Although this is a hard one, try to refrain from criticizing your ex-wife or using your teens as sources of information concerning what's going on with her. Your teens don't want to be forced to choose sides and these kinds of behaviors put them in an uncomfortable position. Similarly, don't confide in your teens as if they're your age. You're still their father, not their friend, and although you're also going through a difficult time, you need to find your own support network. Expect that after the divorce your teens may be anxious, aggressive, depressed or more likely to abuse alcohol or drugs, but after around two years this sort of acting out should diminish. One of the reasons your teens may seem to be acting so unreasonably is that they're at a developmental stage where they're becoming independent and drawing away from their parents, while in their case, the divorce appears to result in their parents separating from them.

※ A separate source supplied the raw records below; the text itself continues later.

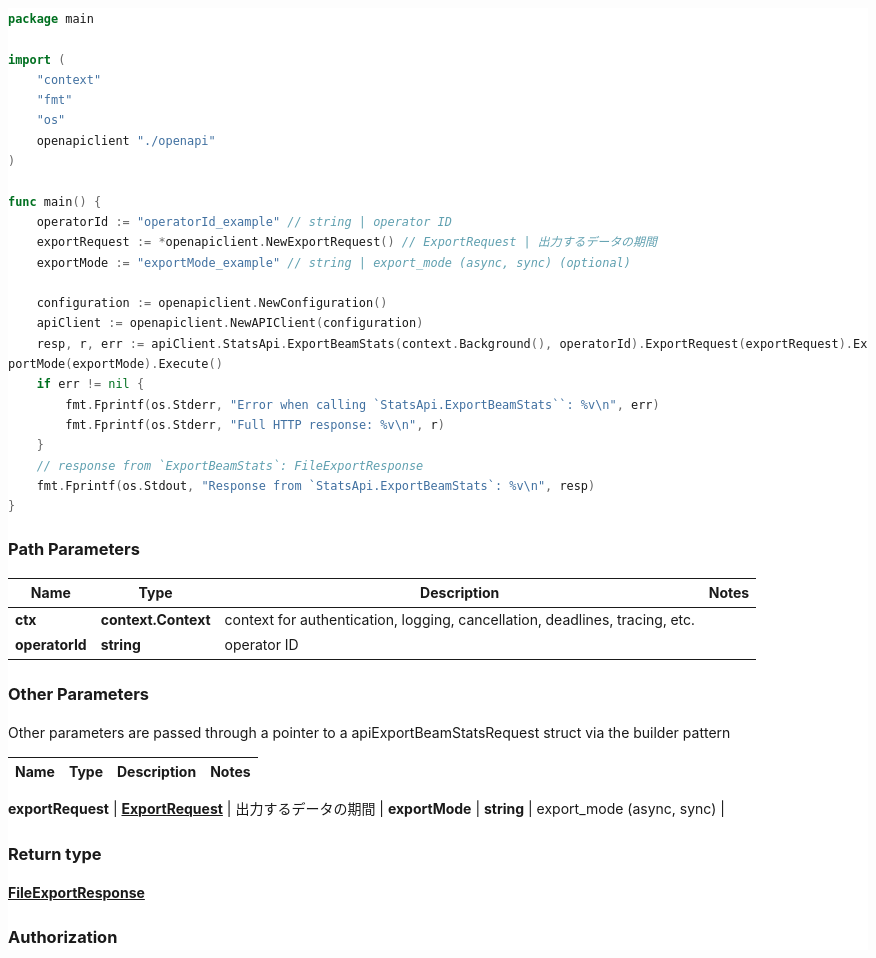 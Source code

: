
 ```go
package main

import (
    "context"
    "fmt"
    "os"
    openapiclient "./openapi"
)

func main() {
    operatorId := "operatorId_example" // string | operator ID
    exportRequest := *openapiclient.NewExportRequest() // ExportRequest | 出力するデータの期間
    exportMode := "exportMode_example" // string | export_mode (async, sync) (optional)

    configuration := openapiclient.NewConfiguration()
    apiClient := openapiclient.NewAPIClient(configuration)
    resp, r, err := apiClient.StatsApi.ExportBeamStats(context.Background(), operatorId).ExportRequest(exportRequest).ExportMode(exportMode).Execute()
    if err != nil {
        fmt.Fprintf(os.Stderr, "Error when calling `StatsApi.ExportBeamStats``: %v\n", err)
        fmt.Fprintf(os.Stderr, "Full HTTP response: %v\n", r)
    }
    // response from `ExportBeamStats`: FileExportResponse
    fmt.Fprintf(os.Stdout, "Response from `StatsApi.ExportBeamStats`: %v\n", resp)
}
```

### Path Parameters


Name | Type | Description  | Notes
------------- | ------------- | ------------- | -------------
**ctx** | **context.Context** | context for authentication, logging, cancellation, deadlines, tracing, etc.
**operatorId** | **string** | operator ID | 

### Other Parameters

Other parameters are passed through a pointer to a apiExportBeamStatsRequest struct via the builder pattern


Name | Type | Description  | Notes
------------- | ------------- | ------------- | -------------

 **exportRequest** | [**ExportRequest**](ExportRequest.md) | 出力するデータの期間 | 
 **exportMode** | **string** | export_mode (async, sync) | 

### Return type

[**FileExportResponse**](FileExportResponse.md)

### Authorization
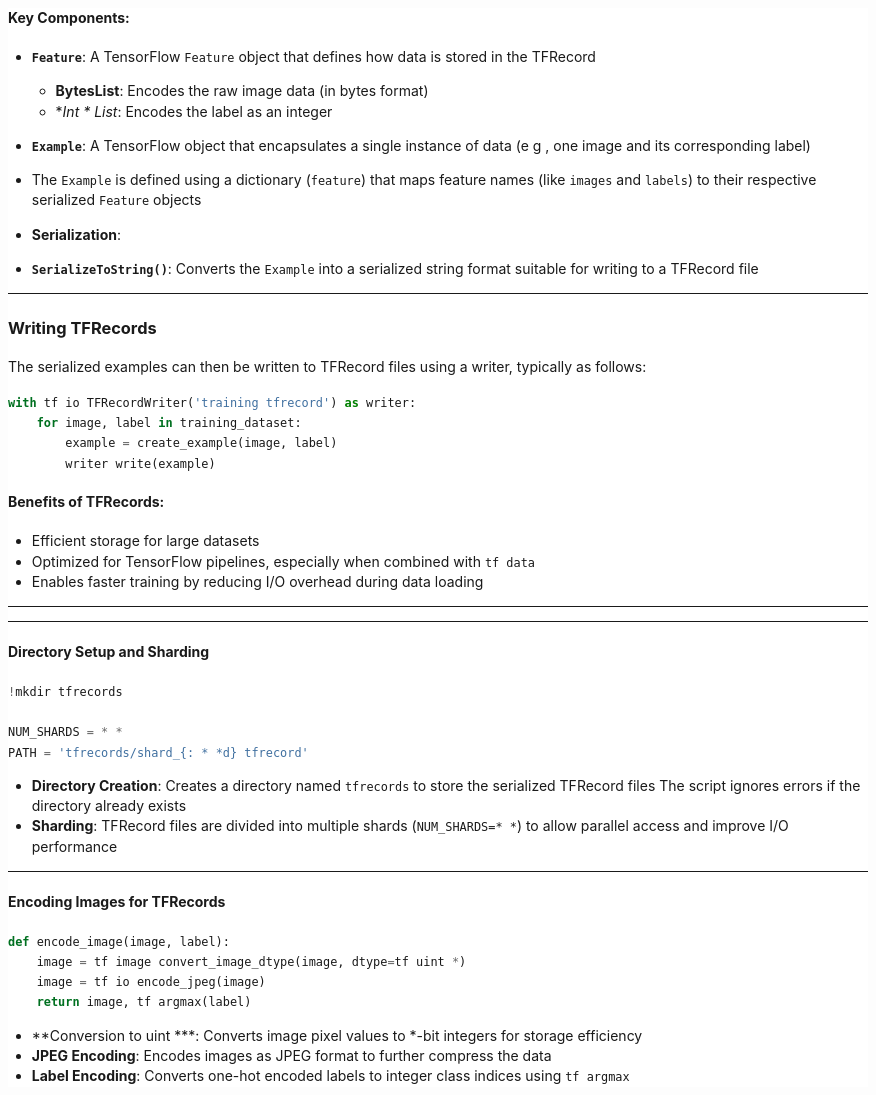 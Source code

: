 #### Key Components:
*  **`Feature`**: A TensorFlow `Feature` object that defines how data is stored in the TFRecord 
   - **BytesList**: Encodes the raw image data (in bytes format) 
   - **Int * *List**: Encodes the label as an integer 
   
 *  **`Example`**: A TensorFlow object that encapsulates a single instance of data (e g , one image and its corresponding label) 
   - The `Example` is defined using a dictionary (`feature`) that maps feature names (like `images` and `labels`) to their respective serialized `Feature` objects 

 *  **Serialization**: 
   - **`SerializeToString()`**: Converts the `Example` into a serialized string format suitable for writing to a TFRecord file 

---

###    Writing TFRecords
The serialized examples can then be written to TFRecord files using a writer, typically as follows:

```python
with tf io TFRecordWriter('training tfrecord') as writer:
    for image, label in training_dataset:
        example = create_example(image, label)
        writer write(example)
```

#### Benefits of TFRecords:
- Efficient storage for large datasets 
- Optimized for TensorFlow pipelines, especially when combined with `tf data` 
- Enables faster training by reducing I/O overhead during data loading 

---
---


####    Directory Setup and Sharding
```python
!mkdir tfrecords

NUM_SHARDS = * *
PATH = 'tfrecords/shard_{: * *d} tfrecord'
```
- **Directory Creation**: Creates a directory named `tfrecords` to store the serialized TFRecord files  The script ignores errors if the directory already exists 
- **Sharding**: TFRecord files are divided into multiple shards (`NUM_SHARDS=* *`) to allow parallel access and improve I/O performance 

---

####    Encoding Images for TFRecords
```python
def encode_image(image, label):
    image = tf image convert_image_dtype(image, dtype=tf uint *)
    image = tf io encode_jpeg(image)
    return image, tf argmax(label)
```
- **Conversion to uint ***: Converts image pixel values to  *-bit integers for storage efficiency 
- **JPEG Encoding**: Encodes images as JPEG format to further compress the data 
- **Label Encoding**: Converts one-hot encoded labels to integer class indices using `tf argmax`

Other areas you may want to be aware of are the financial effects of the divorce on your children. If they're living with their mother, they may have suffered a dramatic loss of income, and your ex-wife may be working longer hours to cover bills. Your teens may experience depression as a result and feel neglected and resentful. Try to provide your teens with emotional support and be willing to work with your ex-wife to have consistent rules about homework, discipline, curfew and limits on the kinds of behavior you don't want your teens to engage in.
Try to keep a consistent visitation routine, and don't cancel out on your children unless there's a true emergency. Make sure you remember important dates, such as your teen's birthday, holidays, and school plays/graduation/big sports game. Although your teens may act as if they don't care, know that part of their pulling away is to test if you still care about them.